▶ EXERCISE GOAL:
Search the data for "been". Return each matching line.

▶ DATASET EXTRACT:
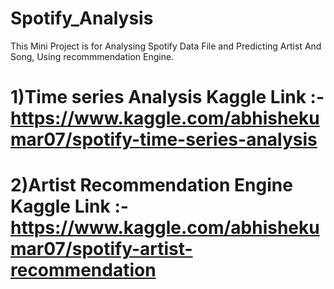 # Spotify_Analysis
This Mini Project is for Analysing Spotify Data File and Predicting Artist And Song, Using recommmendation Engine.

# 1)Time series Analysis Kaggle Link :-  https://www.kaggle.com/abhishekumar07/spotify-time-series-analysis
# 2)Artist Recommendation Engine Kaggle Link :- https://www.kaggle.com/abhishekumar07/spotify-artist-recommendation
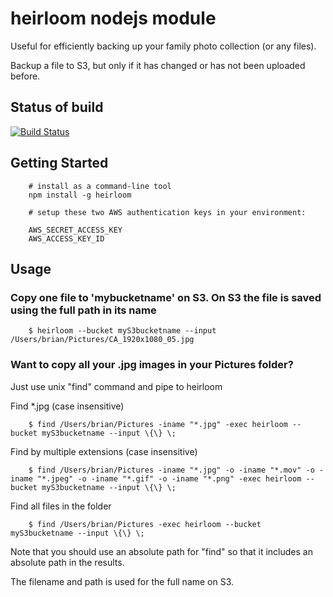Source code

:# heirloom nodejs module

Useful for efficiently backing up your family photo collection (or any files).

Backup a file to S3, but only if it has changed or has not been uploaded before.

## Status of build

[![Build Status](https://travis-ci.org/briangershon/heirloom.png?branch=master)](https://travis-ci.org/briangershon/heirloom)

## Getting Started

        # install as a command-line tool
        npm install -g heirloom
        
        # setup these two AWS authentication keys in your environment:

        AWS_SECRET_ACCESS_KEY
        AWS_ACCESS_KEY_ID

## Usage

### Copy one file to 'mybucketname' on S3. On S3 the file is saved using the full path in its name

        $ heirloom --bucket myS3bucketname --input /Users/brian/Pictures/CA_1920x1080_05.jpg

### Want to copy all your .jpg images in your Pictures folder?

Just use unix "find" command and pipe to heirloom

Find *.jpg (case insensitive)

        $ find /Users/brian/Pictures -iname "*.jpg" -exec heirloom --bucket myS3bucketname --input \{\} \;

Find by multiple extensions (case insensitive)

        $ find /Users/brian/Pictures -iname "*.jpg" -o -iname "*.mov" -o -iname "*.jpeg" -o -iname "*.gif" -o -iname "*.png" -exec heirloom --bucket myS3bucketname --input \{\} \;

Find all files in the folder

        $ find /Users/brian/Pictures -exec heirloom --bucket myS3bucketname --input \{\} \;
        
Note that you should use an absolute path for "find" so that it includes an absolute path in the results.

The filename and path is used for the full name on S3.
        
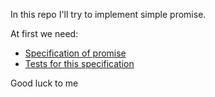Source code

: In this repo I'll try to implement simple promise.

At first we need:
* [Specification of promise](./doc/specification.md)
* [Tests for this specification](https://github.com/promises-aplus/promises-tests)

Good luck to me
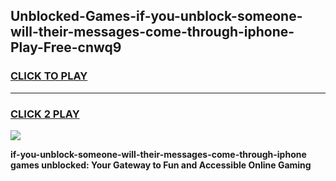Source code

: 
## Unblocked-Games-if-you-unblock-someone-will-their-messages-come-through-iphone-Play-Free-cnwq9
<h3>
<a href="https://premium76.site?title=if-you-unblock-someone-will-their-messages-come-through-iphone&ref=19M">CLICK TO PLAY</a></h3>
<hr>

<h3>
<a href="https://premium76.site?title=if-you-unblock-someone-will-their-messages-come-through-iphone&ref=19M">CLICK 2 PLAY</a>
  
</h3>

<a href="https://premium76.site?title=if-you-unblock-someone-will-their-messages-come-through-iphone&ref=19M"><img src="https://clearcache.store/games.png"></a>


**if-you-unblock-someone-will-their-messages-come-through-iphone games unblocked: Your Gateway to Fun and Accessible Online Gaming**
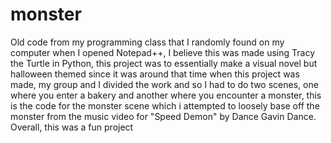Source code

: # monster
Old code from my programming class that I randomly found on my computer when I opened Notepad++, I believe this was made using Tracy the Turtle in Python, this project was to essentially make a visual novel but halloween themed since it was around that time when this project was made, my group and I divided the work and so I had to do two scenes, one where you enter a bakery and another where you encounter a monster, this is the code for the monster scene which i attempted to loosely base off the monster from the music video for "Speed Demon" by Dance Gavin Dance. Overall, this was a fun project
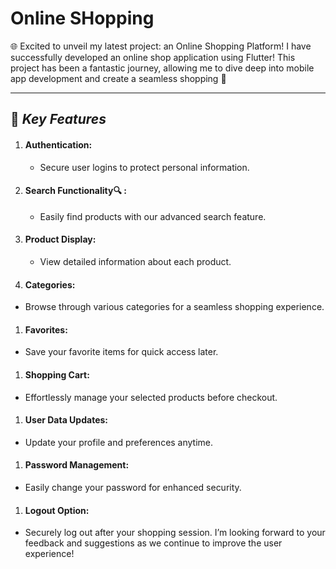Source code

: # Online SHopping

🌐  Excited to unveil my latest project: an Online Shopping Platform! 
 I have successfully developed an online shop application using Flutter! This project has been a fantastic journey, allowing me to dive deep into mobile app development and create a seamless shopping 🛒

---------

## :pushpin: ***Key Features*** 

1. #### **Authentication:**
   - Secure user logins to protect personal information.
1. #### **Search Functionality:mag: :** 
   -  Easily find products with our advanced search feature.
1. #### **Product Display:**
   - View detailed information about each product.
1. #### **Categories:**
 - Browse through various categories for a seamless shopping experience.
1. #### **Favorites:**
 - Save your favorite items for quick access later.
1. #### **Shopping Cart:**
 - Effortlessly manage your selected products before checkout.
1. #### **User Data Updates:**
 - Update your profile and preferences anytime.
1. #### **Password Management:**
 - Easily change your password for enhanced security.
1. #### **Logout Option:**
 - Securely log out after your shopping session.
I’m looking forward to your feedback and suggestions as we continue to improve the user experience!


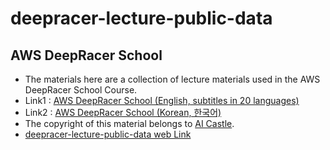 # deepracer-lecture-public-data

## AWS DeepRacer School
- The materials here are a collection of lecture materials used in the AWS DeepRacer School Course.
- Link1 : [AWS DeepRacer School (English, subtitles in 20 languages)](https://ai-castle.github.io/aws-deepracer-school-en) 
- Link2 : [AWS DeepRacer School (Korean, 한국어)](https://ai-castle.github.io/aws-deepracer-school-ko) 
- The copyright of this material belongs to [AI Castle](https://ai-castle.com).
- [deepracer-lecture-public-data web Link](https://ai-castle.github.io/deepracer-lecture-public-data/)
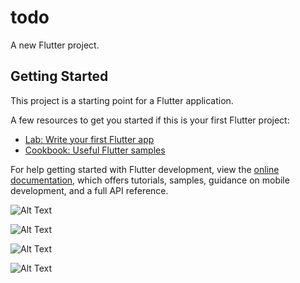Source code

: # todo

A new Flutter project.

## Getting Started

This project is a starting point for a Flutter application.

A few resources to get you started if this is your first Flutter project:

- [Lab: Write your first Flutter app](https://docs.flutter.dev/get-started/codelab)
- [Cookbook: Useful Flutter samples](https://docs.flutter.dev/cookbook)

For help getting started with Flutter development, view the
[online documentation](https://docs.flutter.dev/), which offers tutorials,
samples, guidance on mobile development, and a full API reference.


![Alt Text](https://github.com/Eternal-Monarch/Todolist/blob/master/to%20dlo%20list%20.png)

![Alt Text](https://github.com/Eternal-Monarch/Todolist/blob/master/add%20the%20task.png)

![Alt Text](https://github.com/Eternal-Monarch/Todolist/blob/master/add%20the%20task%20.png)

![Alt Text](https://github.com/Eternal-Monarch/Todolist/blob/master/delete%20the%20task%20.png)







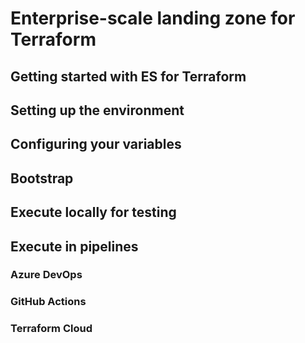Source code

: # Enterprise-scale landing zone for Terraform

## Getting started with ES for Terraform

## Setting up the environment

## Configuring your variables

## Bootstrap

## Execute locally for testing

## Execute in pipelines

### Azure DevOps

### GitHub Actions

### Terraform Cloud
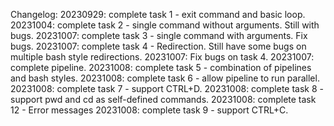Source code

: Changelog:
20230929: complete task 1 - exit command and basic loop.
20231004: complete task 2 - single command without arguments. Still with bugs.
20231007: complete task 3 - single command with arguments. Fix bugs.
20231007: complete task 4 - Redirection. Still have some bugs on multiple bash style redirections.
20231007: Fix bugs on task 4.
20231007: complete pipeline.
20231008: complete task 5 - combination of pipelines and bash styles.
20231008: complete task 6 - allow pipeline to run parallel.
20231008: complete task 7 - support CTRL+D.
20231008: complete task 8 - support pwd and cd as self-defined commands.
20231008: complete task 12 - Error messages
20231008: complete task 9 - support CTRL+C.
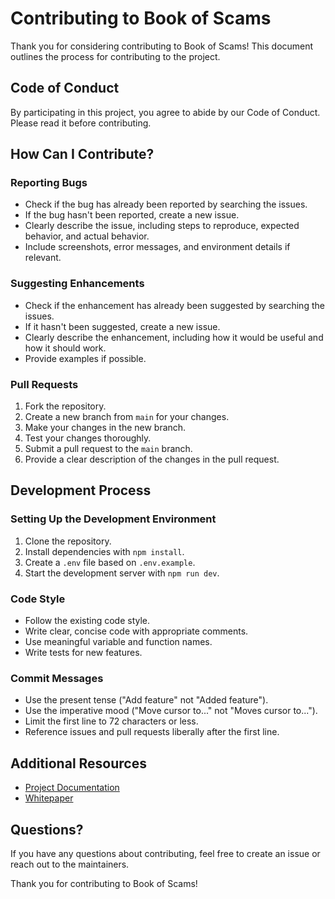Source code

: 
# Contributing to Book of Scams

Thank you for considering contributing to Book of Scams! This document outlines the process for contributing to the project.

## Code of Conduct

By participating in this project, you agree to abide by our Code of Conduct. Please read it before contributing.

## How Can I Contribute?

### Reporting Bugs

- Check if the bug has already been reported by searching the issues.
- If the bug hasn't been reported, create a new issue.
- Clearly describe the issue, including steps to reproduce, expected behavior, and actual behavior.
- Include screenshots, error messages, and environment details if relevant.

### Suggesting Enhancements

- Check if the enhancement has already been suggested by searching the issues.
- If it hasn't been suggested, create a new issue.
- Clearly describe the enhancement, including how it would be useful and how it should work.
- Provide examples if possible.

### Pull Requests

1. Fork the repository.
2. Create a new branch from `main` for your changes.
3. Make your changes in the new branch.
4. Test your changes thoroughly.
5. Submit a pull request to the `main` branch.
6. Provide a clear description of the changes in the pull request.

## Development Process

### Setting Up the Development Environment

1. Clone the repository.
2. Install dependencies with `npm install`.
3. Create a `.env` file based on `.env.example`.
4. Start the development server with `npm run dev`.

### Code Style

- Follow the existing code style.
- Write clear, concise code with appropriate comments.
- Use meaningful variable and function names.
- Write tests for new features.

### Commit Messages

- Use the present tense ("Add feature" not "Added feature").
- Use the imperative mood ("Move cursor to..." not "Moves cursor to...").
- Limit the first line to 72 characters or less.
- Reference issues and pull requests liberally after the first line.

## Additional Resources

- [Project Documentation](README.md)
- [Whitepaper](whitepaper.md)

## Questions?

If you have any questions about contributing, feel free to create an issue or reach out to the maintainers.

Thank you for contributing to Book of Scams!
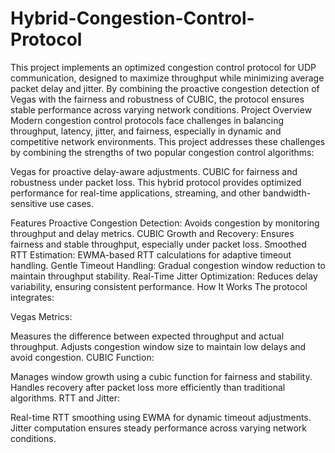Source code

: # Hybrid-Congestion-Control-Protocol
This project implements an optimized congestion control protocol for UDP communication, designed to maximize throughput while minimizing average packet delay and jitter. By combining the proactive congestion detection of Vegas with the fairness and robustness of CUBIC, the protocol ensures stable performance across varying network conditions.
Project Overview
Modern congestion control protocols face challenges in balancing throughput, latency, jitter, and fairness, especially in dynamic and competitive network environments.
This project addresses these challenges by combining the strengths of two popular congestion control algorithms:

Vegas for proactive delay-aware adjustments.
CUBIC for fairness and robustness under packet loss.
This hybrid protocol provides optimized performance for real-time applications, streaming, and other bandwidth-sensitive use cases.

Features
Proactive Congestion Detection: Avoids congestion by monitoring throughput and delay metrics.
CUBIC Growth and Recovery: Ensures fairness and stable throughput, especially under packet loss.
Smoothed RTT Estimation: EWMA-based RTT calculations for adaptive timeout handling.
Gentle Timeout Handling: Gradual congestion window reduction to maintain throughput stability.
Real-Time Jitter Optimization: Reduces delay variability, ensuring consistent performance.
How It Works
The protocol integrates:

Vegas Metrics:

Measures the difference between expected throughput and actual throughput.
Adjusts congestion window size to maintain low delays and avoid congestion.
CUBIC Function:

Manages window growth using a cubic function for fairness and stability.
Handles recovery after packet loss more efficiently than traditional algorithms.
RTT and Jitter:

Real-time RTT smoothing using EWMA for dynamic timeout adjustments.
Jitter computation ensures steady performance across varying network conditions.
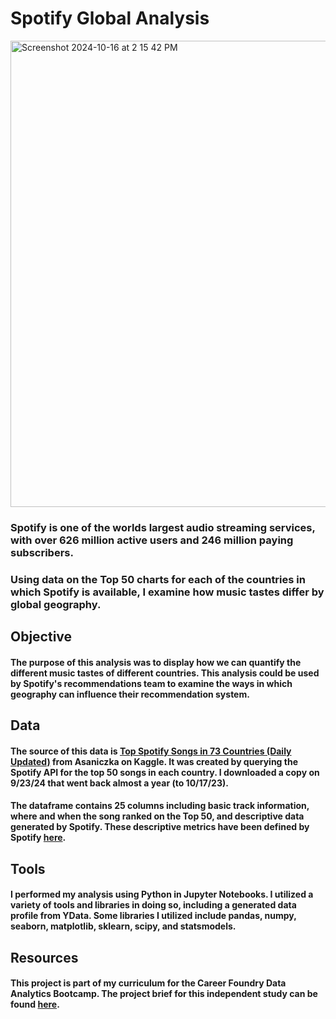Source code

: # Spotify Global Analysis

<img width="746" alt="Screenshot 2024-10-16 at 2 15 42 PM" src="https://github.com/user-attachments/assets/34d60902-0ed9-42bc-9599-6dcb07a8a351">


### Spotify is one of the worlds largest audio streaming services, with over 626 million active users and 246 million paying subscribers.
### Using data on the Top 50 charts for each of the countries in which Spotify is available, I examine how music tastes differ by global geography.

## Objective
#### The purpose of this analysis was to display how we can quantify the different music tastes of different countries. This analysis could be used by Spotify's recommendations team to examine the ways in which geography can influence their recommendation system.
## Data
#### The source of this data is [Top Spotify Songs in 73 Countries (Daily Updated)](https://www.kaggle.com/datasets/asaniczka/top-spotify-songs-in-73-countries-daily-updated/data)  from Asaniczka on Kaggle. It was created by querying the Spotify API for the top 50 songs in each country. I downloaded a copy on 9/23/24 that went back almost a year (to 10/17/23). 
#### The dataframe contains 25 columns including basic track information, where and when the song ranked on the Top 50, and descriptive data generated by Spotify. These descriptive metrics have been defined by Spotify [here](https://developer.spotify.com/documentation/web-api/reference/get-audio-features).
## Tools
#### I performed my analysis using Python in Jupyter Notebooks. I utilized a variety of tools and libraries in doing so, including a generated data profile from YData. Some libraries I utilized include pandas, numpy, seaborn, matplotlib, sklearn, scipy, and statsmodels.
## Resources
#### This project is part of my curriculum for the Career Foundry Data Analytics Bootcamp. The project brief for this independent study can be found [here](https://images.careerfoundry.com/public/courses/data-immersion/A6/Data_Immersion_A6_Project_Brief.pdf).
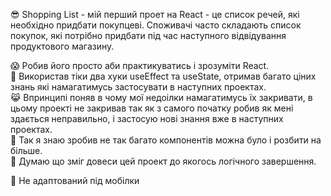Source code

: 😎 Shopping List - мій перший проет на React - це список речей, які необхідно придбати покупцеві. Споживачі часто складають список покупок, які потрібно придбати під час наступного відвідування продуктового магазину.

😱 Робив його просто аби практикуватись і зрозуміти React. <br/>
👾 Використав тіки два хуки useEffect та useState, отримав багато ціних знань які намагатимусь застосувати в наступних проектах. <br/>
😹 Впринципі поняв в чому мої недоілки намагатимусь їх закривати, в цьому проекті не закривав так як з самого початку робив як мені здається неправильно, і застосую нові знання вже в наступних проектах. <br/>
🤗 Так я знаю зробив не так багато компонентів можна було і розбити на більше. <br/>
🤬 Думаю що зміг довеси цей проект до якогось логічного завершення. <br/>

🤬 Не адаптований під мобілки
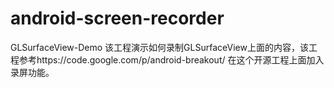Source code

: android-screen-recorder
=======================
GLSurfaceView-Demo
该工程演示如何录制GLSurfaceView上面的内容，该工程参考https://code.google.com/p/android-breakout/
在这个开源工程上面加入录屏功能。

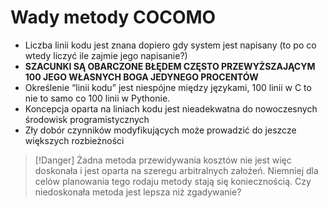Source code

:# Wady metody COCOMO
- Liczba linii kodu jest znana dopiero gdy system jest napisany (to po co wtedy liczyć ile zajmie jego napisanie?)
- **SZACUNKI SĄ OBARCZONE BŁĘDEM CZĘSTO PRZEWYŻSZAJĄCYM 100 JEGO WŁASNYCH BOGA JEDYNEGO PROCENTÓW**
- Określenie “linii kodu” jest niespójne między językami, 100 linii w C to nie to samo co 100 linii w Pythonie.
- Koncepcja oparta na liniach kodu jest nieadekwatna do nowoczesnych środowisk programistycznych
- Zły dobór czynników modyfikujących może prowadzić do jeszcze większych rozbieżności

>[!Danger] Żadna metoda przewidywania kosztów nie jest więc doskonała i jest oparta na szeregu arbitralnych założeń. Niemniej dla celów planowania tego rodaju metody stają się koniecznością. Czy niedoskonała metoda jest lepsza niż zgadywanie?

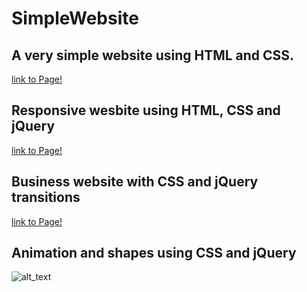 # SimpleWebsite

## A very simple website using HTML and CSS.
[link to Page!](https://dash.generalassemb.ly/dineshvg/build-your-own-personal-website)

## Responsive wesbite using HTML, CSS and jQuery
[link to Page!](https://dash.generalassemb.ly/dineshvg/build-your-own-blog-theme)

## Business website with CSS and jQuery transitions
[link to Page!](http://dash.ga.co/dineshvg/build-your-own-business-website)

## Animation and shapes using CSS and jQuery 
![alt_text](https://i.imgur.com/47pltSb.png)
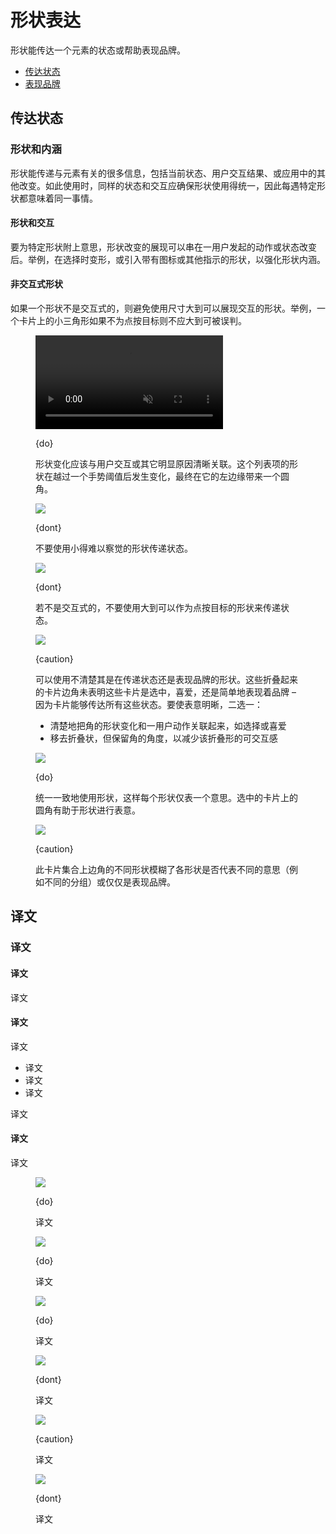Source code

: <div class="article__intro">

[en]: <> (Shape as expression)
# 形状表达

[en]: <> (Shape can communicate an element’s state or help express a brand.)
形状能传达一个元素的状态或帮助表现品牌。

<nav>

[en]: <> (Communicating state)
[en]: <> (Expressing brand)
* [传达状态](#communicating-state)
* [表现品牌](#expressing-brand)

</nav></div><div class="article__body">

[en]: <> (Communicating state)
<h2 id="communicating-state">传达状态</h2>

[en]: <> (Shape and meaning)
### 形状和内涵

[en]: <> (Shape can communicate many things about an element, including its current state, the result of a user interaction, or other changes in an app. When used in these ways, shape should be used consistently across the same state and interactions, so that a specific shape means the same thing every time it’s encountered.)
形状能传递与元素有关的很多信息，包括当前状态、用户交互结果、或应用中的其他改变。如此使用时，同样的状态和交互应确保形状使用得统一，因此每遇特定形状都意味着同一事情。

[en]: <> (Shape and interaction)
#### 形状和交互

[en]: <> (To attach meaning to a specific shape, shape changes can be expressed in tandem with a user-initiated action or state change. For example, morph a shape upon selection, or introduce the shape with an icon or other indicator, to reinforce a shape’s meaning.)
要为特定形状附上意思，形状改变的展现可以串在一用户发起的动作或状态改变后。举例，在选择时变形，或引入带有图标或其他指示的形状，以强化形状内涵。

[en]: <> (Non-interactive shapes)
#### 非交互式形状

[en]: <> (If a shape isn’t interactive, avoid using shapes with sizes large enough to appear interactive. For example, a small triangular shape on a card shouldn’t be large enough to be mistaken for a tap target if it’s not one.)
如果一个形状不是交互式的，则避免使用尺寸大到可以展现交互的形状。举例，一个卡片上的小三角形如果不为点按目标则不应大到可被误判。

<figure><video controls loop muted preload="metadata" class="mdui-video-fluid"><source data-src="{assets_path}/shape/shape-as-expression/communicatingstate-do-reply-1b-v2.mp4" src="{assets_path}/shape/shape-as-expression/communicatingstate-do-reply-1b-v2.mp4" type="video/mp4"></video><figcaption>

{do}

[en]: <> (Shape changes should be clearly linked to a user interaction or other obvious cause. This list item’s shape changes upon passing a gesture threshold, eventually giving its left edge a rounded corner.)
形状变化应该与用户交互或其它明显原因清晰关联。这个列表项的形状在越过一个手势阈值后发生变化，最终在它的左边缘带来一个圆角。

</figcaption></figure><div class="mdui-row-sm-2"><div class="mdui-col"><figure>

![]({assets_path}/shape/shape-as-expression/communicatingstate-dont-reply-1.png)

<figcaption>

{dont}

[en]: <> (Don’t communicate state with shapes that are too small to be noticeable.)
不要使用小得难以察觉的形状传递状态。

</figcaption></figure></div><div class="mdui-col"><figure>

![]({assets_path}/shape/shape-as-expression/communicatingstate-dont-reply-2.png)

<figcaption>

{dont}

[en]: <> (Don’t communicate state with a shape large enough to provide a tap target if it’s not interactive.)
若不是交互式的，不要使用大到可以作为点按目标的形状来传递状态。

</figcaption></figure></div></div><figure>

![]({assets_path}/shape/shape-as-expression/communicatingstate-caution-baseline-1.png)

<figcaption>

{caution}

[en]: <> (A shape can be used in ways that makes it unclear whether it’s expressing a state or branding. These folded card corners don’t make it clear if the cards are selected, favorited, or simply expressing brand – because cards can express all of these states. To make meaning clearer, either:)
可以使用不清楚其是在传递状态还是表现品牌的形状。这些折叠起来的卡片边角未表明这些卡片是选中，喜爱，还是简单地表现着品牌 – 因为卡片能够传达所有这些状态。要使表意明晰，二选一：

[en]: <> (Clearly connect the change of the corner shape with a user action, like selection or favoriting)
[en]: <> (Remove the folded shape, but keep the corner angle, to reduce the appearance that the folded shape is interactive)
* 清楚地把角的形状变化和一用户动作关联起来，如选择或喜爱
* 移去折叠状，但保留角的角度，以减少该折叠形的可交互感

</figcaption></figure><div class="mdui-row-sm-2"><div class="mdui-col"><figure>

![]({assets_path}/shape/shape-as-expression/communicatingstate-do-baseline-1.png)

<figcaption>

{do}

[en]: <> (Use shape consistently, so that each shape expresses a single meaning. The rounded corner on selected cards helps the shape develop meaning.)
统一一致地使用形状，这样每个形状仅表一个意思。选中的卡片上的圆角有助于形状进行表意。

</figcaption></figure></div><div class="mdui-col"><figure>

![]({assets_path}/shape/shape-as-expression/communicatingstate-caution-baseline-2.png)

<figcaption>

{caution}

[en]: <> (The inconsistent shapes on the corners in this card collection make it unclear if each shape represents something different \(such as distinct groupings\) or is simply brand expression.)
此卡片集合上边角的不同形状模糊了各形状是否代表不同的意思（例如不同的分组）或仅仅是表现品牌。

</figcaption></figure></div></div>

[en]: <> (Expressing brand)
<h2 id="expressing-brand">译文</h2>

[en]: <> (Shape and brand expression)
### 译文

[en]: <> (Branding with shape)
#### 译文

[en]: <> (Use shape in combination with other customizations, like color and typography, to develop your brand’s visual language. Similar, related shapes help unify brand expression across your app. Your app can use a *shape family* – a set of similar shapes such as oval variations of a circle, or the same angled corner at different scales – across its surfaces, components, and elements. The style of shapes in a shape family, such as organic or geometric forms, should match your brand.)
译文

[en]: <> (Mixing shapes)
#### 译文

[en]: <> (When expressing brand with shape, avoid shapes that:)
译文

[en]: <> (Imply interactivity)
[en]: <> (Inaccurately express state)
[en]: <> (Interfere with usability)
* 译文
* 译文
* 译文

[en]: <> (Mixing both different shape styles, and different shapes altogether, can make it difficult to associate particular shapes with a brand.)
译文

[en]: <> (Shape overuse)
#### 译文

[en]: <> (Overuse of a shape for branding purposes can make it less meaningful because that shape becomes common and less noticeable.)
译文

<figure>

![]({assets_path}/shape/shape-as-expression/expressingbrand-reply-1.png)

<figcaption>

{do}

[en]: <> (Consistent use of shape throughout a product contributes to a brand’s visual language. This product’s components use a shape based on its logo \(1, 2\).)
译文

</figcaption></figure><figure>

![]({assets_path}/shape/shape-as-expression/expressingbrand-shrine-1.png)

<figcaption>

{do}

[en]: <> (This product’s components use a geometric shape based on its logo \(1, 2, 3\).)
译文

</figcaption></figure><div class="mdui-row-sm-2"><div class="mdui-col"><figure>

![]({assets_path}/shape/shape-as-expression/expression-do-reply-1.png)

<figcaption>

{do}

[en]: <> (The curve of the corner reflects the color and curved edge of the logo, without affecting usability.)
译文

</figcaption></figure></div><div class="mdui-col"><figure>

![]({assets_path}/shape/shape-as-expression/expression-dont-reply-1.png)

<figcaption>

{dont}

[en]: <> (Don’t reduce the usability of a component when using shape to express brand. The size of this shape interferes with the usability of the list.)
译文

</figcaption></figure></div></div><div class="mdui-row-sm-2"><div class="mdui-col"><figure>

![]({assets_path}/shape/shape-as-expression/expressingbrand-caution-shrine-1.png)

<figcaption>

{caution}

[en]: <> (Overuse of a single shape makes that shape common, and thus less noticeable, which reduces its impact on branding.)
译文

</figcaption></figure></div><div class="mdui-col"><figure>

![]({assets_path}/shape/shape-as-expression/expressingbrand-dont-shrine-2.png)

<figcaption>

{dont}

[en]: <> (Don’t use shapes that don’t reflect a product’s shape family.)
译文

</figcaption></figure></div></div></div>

▶ REPLY:
Backup a file to S3, but only if it has changed or has not been uploaded before.
 I have successfully developed an online shop application using Flutter! This project has been a fantastic journey, allowing me to dive deep into mobile app development and create a seamless shopping 🛒
- Check if the bug has already been reported by searching the issues.
- If the bug hasn't been reported, create a new issue.
- Check if the enhancement has already been suggested by searching the issues.
- If it hasn't been suggested, create a new issue.
#### The dataframe contains 25 columns including basic track information, where and when the song ranked on the Top 50, and descriptive data generated by Spotify. These descriptive metrics have been defined by Spotify [here](https://developer.spotify.com/documentation/web-api/reference/get-audio-features).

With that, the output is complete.